### Instructions to follow:
Find each line of the material below in which the word "事件类型" occurs, and return it.

### Exercise input:
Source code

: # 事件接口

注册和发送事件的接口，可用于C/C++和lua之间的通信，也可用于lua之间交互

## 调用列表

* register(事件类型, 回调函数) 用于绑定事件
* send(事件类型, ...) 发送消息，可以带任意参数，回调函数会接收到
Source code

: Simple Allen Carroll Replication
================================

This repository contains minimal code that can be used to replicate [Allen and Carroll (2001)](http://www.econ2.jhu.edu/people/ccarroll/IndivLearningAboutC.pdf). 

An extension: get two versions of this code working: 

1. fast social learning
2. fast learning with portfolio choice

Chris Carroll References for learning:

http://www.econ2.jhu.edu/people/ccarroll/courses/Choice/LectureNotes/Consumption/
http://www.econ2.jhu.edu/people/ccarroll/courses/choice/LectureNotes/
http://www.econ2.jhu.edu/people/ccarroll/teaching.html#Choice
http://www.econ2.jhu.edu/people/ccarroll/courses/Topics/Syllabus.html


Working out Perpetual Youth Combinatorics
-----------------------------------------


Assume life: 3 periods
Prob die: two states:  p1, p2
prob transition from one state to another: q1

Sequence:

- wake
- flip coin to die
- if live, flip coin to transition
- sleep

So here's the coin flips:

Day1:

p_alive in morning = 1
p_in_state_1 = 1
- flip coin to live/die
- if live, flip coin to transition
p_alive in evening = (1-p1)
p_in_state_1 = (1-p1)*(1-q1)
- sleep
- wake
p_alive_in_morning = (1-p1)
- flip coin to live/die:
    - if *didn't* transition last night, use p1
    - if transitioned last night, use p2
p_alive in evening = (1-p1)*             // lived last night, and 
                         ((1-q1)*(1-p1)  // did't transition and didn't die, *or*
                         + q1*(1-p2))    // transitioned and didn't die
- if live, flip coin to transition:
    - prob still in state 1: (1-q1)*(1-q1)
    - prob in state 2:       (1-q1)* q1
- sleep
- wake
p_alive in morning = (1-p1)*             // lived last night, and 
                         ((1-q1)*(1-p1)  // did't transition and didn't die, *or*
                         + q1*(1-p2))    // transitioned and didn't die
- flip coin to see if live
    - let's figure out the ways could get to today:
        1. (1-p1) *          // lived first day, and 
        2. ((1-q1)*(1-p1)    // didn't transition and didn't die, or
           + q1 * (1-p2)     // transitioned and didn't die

### The completed task:
* register(事件类型, 回调函数) 用于绑定事件
* send(事件类型, ...) 发送消息，可以带任意参数，回调函数会接收到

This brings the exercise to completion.